Introduction: Cancer treatment is complicated by the fact that cancer is not a single disease. Initially, doctors and scientists thought that all growing cells were equal and one drug would cure all cancers. Today we recognize that there are many routes that can lead to a cancerous cell, and different biochemical pathways require different medical responses. The genes that produce cancers are, in most cases, misregulated versions of important cellular genes. Some genes are turned off when they should be on, whereas others are on at inappropriate times or locations. This makes treatment difficult because drugs and treatments that alter the expression of these cancer genes or affect the proteins they encode must be able to distinguish cancer cells from healthy cells; otherwise, these treatments are likely to destroy healthy cells along with cancerous ones. To further complicate treatment, cancers mutate over time to produce additional genomic abnormalities that can make them even harder to treat.

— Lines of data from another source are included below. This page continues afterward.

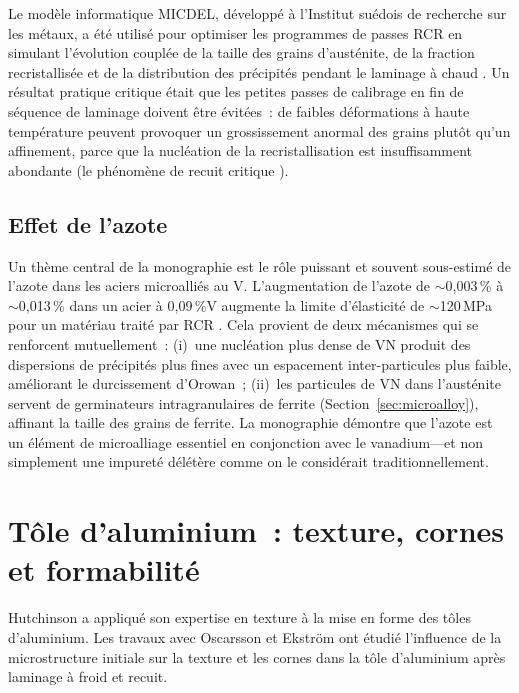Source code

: \documentclass[11pt,a4paper]{article}
\begin{document}
Le mod\`ele informatique MICDEL, d\'evelopp\'e \`a l'Institut su\'edois
de recherche sur les m\'etaux, a \'et\'e utilis\'e pour optimiser les
programmes de passes RCR en simulant l'\'evolution coupl\'ee de la
taille des grains d'aust\'enite, de la fraction recristallis\'ee et de
la distribution des pr\'ecipit\'es pendant le laminage \`a chaud
\cite{Siwecki1992}.  Un r\'esultat pratique critique \'etait que les
petites passes de \og calibrage \fg{} en fin de s\'equence de laminage
doivent \^etre \'evit\'ees~: de faibles d\'eformations \`a haute
temp\'erature peuvent provoquer un grossissement anormal des grains
plut\^ot qu'un affinement, parce que la nucl\'eation de la
recristallisation est insuffisamment abondante (le ph\'enom\`ene de
\og recuit critique \fg{}).

\subsection{Effet de l'azote}

Un th\`eme central de la monographie est le r\^ole puissant et souvent
sous-estim\'e de l'azote dans les aciers microalli\'es au V.
L'augmentation de l'azote de $\sim$0,003\,\% \`a $\sim$0,013\,\% dans
un acier \`a 0,09\,\%V augmente la limite d'\'elasticit\'e de
$\sim$120\,MPa pour un mat\'eriau trait\'e par RCR \cite{Zajac1991}.
Cela provient de deux m\'ecanismes qui se renforcent mutuellement~:
(i)~une nucl\'eation plus dense de VN produit des dispersions de
pr\'ecipit\'es plus fines avec un espacement inter-particules plus
faible, am\'eliorant le durcissement d'Orowan~; (ii)~les particules de
VN dans l'aust\'enite servent de germinateurs intragranulaires de
ferrite (Section~\ref{sec:microalloy}), affinant la taille des grains de
ferrite.  La monographie d\'emontre que l'azote est un \'el\'ement de
microalliage essentiel en conjonction avec le vanadium---et non
simplement une impuret\'e d\'el\'et\`ere comme on le consid\'erait
traditionnellement.

\section{T\^ole d'aluminium~: texture, cornes et formabilit\'e}
\label{sec:aluminium}

Hutchinson a appliqu\'e son expertise en texture \`a la mise en forme des
t\^oles d'aluminium.  Les travaux avec Oscarsson et Ekstr\"om
\cite{Oscarsson1991} ont \'etudi\'e l'influence de la microstructure
initiale sur la texture et les cornes dans la t\^ole d'aluminium apr\`es
laminage \`a froid et recuit.
\end{document}
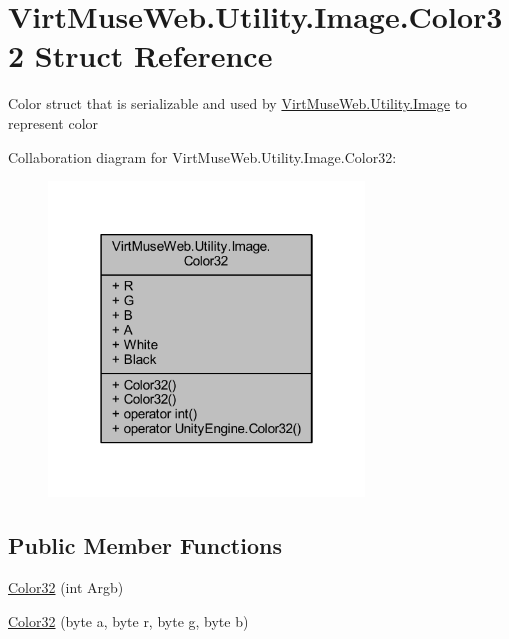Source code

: \hypertarget{struct_virt_muse_web_1_1_utility_1_1_image_1_1_color32}{}\section{Virt\+Muse\+Web.\+Utility.\+Image.\+Color32 Struct Reference}
\label{struct_virt_muse_web_1_1_utility_1_1_image_1_1_color32}


Color struct that is serializable and used by \mbox{\hyperlink{class_virt_muse_web_1_1_utility_1_1_image}{Virt\+Muse\+Web.\+Utility.\+Image}} to represent color  




Collaboration diagram for Virt\+Muse\+Web.\+Utility.\+Image.\+Color32\+:
\nopagebreak
\begin{figure}[H]
\begin{center}
\leavevmode
\includegraphics[width=238pt]{struct_virt_muse_web_1_1_utility_1_1_image_1_1_color32__coll__graph}
\end{center}
\end{figure}
\subsection*{Public Member Functions}
\begin{DoxyCompactItemize}
\item 
\mbox{\hyperlink{struct_virt_muse_web_1_1_utility_1_1_image_1_1_color32_a01229f7dab8abe7d5cc188dc21b964d0}{Color32}} (int Argb)
\item 
\mbox{\hyperlink{struct_virt_muse_web_1_1_utility_1_1_image_1_1_color32_afe94ff8c63e8518b4d0d1c37e2b18e7d}{Color32}} (byte a, byte r, byte g, byte b)
\end{DoxyCompactItemize}
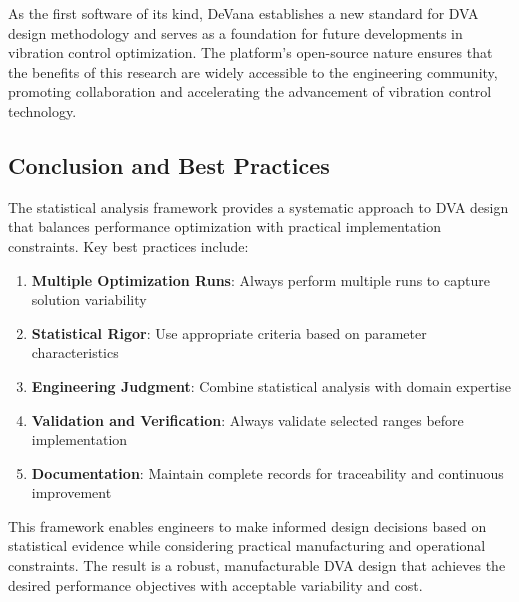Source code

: \documentclass[12pt,a4paper]{article}
\newcommand{\softwareName}{DeVana}
\begin{document}
As the first software of its kind, \softwareName{} establishes a new standard for DVA design methodology and serves as a foundation for future developments in vibration control optimization. The platform's open-source nature ensures that the benefits of this research are widely accessible to the engineering community, promoting collaboration and accelerating the advancement of vibration control technology.

\subsection{Conclusion and Best Practices}

The statistical analysis framework provides a systematic approach to DVA design that balances performance optimization with practical implementation constraints. Key best practices include:

\begin{enumerate}
    \item \textbf{Multiple Optimization Runs}: Always perform multiple runs to capture solution variability
    \item \textbf{Statistical Rigor}: Use appropriate criteria based on parameter characteristics
    \item \textbf{Engineering Judgment}: Combine statistical analysis with domain expertise
    \item \textbf{Validation and Verification}: Always validate selected ranges before implementation
    \item \textbf{Documentation}: Maintain complete records for traceability and continuous improvement
\end{enumerate}

This framework enables engineers to make informed design decisions based on statistical evidence while considering practical manufacturing and operational constraints. The result is a robust, manufacturable DVA design that achieves the desired performance objectives with acceptable variability and cost.
\end{document}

In this assignment we’re going to examine kinases, which are a class of regulatory proteins that are commonly misregulated in cancers. Broadly speaking, kinases are enzymes that catalyze the transfer of a phosphoryl group from ATP to the side chain of an amino acid. This phosphoryl transfer, called phosphorylation, changes the properties of the amino acid, leading to changes in the properties/function of the protein that contains it.

Phosphorylation often results in a series of cascading chemical reactions that triggers a change in gene expression within the cell, allowing for the regulation of important cellular events like growth and division. Kinases are specific in which amino acid side chains they phosphorylate, and regulation of kinase activity ensures that these modifications are only made at the appropriate time and location. Many types of cancers involve mutations in kinases, causing phosphorylation to happen at inappropriate times and leading to uncontrolled cell growth and division. We are going to examine one such kinase, EGFR, and see how its misregulation can be treated using the drug gefitinib.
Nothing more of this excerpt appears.